Would you be able to follow me to any example?
Thank you in advance
You can do something like this:
const headers = {
'Access-Control-Allow-Origin': '*',
'Access-Control-Allow-Headers': 'Content-Type',
'Access-Control-Allow-Methods': 'GET, POST, PUT, DELETE'
};
if (event.httpMethod !== 'POST') {
// To enable CORS
return {
statusCode: 200, // <-- Important!
headers,
body: 'This was not a POST request!'
};
}
Here is how I used it in a larger mapper function:
// src/customers.js
exports.handler = async (event, context) => {
const path = event.path.replace(/\.netlify\/functions\/[^\/]+/, '');
const segments = path.split('/').filter(e => e);
switch (event.httpMethod) {
case 'GET':
// e.g. GET /.netlify/functions/customers
if (segments.length === 0) {
return require('./customers/read-all').handler(event, context);
}
// e.g. GET /.netlify/functions/customers/123456
if (segments.length === 1) {
event.id = segments[0];
return require('./customers/read').handler(event, context);
} else {
return {
statusCode: 500,
body:
'too many segments in GET request, must be either /.netlify/functions/customers or /.netlify/functions/customers/123456'
};
}
case 'POST':
// e.g. POST /.netlify/functions/customers with a body of key value pair objects, NOT strings
return require('./customers/create').handler(event, context);
case 'PUT':
// e.g. PUT /.netlify/functions/customers/123456 with a body of key value pair objects, NOT strings
if (segments.length === 1) {
event.id = segments[0];
console.log(event.id);
return require('./customers/update').handler(event, context);
} else {
return {
statusCode: 500,
body:
'invalid segments in POST request, must be /.netlify/functions/customers/123456'
};
}
case 'DELETE':
// e.g. DELETE /.netlify/functions/customers/123456
if (segments.length === 1) {
event.id = segments[0];
return require('./customers/delete').handler(event, context);
} else {
return {
statusCode: 500,
body:
'invalid segments in DELETE request, must be /.netlify/functions/customers/123456'
};
}
case 'OPTIONS':
// To enable CORS
const headers = {
'Access-Control-Allow-Origin': '*',
'Access-Control-Allow-Headers': 'Content-Type',
'Access-Control-Allow-Methods': 'GET, POST, PUT, DELETE'
};
return {
statusCode: 200, // <-- Must be 200 otherwise pre-flight call fails
headers,
body: 'This was a preflight call!'
};
}
return {
statusCode: 500,
body: 'unrecognized HTTP Method, must be one of GET/POST/PUT/DELETE/OPTIONS'
};
};
I wrote a tutorial about how to work build serverless databases & netlify functions where I had CORS enabled, you can find the article here.
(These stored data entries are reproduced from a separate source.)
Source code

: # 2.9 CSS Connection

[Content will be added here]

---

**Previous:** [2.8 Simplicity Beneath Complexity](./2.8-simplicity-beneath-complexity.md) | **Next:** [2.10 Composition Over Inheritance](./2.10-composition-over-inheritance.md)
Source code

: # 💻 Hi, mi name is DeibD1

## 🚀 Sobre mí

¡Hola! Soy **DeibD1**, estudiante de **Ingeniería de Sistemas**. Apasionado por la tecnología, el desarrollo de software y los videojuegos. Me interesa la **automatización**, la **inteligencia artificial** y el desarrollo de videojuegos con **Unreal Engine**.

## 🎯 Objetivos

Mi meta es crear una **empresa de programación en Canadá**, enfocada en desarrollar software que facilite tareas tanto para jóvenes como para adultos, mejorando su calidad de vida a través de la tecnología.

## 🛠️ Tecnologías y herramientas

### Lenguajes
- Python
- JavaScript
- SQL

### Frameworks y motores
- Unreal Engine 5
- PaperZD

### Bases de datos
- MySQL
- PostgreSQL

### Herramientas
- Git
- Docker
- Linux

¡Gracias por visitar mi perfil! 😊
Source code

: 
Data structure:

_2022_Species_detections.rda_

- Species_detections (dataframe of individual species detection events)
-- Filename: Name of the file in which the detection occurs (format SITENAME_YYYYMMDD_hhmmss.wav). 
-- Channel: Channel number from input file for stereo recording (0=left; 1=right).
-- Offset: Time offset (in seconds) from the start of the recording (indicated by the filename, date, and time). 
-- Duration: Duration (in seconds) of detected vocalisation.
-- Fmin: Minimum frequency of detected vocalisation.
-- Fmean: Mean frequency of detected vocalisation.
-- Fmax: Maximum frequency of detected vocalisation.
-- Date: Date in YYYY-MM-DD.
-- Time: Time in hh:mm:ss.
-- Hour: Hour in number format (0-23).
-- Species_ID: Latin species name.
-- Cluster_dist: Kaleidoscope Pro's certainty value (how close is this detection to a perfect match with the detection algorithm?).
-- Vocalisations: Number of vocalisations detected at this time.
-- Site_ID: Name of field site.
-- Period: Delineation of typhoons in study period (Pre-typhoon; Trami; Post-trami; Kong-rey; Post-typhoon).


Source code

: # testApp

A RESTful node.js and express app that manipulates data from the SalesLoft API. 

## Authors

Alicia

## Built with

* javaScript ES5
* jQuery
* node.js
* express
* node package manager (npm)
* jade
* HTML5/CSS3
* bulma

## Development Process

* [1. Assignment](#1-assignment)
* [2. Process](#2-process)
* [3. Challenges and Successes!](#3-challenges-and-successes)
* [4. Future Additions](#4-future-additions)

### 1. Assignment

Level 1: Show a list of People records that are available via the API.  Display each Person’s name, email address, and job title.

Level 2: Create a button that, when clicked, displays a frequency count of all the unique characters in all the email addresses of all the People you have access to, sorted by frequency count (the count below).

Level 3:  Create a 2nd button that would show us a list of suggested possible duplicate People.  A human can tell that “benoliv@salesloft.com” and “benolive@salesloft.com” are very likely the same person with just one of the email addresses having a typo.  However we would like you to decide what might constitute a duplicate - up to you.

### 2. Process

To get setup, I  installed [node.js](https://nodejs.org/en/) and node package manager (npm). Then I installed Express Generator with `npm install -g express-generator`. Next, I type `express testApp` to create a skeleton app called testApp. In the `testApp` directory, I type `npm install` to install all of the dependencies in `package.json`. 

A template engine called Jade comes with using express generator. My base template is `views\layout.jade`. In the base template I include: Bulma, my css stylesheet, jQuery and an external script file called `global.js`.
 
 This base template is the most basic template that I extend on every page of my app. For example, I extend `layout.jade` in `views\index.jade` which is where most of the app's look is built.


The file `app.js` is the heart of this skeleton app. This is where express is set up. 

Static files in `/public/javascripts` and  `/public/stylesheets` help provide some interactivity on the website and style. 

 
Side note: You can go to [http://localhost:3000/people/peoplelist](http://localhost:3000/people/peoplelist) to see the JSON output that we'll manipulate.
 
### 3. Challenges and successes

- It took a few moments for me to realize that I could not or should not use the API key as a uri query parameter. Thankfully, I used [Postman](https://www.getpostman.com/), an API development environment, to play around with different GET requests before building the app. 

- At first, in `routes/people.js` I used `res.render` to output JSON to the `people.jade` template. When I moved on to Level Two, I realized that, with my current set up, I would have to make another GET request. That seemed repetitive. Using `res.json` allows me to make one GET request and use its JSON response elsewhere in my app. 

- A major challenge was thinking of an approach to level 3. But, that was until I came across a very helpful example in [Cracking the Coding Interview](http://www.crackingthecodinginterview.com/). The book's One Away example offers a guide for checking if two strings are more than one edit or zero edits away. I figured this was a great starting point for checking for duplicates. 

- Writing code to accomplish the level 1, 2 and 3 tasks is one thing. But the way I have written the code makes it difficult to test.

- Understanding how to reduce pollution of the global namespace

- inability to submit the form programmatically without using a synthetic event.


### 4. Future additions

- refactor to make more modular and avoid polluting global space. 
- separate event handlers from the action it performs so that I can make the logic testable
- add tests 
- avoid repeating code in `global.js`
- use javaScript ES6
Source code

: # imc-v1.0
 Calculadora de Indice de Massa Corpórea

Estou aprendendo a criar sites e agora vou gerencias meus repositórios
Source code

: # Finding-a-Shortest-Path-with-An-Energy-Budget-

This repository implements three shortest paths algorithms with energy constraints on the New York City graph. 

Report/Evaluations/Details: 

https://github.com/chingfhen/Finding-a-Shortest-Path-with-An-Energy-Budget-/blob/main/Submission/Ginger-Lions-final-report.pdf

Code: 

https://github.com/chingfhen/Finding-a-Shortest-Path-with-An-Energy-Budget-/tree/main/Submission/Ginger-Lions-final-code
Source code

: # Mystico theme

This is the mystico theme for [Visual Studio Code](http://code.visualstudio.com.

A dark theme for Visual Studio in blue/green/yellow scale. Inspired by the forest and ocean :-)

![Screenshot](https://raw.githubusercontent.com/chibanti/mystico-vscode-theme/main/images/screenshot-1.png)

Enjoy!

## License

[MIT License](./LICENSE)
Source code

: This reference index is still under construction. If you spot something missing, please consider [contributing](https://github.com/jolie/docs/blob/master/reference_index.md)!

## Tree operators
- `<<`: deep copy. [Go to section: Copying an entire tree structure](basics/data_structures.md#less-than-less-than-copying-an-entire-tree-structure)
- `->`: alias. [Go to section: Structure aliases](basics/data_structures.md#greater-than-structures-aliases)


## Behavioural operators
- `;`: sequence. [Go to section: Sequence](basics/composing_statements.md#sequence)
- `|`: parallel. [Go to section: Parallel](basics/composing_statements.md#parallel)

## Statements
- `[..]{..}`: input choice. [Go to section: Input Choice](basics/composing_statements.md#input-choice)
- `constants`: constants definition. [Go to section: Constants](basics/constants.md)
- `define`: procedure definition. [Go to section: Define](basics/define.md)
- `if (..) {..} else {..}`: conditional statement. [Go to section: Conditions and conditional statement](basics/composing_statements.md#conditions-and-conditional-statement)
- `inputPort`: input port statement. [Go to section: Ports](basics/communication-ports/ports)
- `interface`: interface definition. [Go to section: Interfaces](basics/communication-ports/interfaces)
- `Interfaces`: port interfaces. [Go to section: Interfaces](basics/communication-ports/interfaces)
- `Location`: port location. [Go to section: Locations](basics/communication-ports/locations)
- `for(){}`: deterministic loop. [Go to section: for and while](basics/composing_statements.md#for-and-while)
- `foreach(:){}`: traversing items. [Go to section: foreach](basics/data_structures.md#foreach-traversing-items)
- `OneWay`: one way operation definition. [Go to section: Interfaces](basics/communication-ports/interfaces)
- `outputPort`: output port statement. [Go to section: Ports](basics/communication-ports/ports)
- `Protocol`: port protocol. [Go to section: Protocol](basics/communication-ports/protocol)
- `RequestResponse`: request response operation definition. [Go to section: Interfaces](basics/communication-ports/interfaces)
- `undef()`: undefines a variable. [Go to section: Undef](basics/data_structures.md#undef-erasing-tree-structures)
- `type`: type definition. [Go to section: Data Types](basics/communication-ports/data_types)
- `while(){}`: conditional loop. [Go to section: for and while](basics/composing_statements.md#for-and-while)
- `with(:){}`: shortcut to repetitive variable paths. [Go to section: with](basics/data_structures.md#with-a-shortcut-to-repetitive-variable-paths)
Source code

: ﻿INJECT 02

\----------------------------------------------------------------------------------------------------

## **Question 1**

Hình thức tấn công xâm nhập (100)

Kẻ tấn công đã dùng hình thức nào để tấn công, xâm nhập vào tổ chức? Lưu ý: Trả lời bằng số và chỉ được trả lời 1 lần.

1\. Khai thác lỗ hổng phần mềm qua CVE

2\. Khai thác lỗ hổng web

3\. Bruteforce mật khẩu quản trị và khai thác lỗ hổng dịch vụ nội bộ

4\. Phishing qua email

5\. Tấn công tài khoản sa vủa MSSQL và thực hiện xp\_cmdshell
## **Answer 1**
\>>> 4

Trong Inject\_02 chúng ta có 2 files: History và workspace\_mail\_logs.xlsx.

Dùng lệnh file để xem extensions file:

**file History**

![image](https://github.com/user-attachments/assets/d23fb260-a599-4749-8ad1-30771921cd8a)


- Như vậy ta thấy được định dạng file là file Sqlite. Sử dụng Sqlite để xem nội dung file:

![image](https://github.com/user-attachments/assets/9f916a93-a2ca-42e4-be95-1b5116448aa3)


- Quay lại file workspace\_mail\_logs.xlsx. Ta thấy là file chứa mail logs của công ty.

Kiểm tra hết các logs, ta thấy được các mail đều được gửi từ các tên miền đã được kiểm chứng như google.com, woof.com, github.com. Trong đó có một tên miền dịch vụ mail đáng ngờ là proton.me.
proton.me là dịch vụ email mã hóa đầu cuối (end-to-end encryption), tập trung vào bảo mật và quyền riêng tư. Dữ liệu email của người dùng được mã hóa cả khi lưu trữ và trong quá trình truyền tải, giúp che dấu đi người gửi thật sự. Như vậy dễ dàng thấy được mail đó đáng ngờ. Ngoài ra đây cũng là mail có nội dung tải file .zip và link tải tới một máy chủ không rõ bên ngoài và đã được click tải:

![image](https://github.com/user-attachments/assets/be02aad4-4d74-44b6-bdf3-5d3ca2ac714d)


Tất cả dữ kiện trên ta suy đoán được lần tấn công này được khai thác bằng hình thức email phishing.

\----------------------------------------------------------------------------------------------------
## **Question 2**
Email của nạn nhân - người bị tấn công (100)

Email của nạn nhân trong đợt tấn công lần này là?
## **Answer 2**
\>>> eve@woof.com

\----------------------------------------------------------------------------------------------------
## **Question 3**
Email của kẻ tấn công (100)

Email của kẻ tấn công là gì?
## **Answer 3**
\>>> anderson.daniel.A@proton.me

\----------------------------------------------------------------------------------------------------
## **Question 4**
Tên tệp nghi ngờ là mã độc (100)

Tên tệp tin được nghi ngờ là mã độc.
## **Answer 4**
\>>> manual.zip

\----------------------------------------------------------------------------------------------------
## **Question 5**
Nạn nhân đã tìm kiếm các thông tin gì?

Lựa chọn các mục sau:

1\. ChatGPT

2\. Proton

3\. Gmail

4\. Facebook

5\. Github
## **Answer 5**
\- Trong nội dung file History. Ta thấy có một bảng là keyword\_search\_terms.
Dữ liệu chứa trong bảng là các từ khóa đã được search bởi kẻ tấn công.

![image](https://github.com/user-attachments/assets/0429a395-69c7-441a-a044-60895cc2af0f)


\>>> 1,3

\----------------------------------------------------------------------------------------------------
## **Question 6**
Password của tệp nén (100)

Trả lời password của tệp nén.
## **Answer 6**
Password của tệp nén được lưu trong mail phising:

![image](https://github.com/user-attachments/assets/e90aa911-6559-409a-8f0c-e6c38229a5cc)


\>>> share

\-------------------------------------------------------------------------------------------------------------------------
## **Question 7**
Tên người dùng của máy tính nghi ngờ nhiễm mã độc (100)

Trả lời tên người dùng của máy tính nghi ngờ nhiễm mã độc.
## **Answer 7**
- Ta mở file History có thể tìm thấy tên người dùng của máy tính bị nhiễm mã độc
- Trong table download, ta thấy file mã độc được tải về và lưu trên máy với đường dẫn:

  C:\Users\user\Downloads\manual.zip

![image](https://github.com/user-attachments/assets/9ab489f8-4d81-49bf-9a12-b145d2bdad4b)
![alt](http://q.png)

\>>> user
exports.handler = async (event, context) => {
return {
statusCode: 200,
headers: {
/* Required for CORS support to work */
'Access-Control-Allow-Origin': '*',
/* Required for cookies, authorization headers with HTTPS */
'Access-Control-Allow-Credentials': true
},
body: JSON.stringify({
message: 'Hello from netlify',
event: event,
})
}
}
You can also use express with cors. It's a way better dynamic handling of cors options.
I extracted my own netlify configuration from my projects and pushed it to GitHub:
https://github.com/kevludwig/netlify-functions-express
There is also an example sending mails using nodemailer.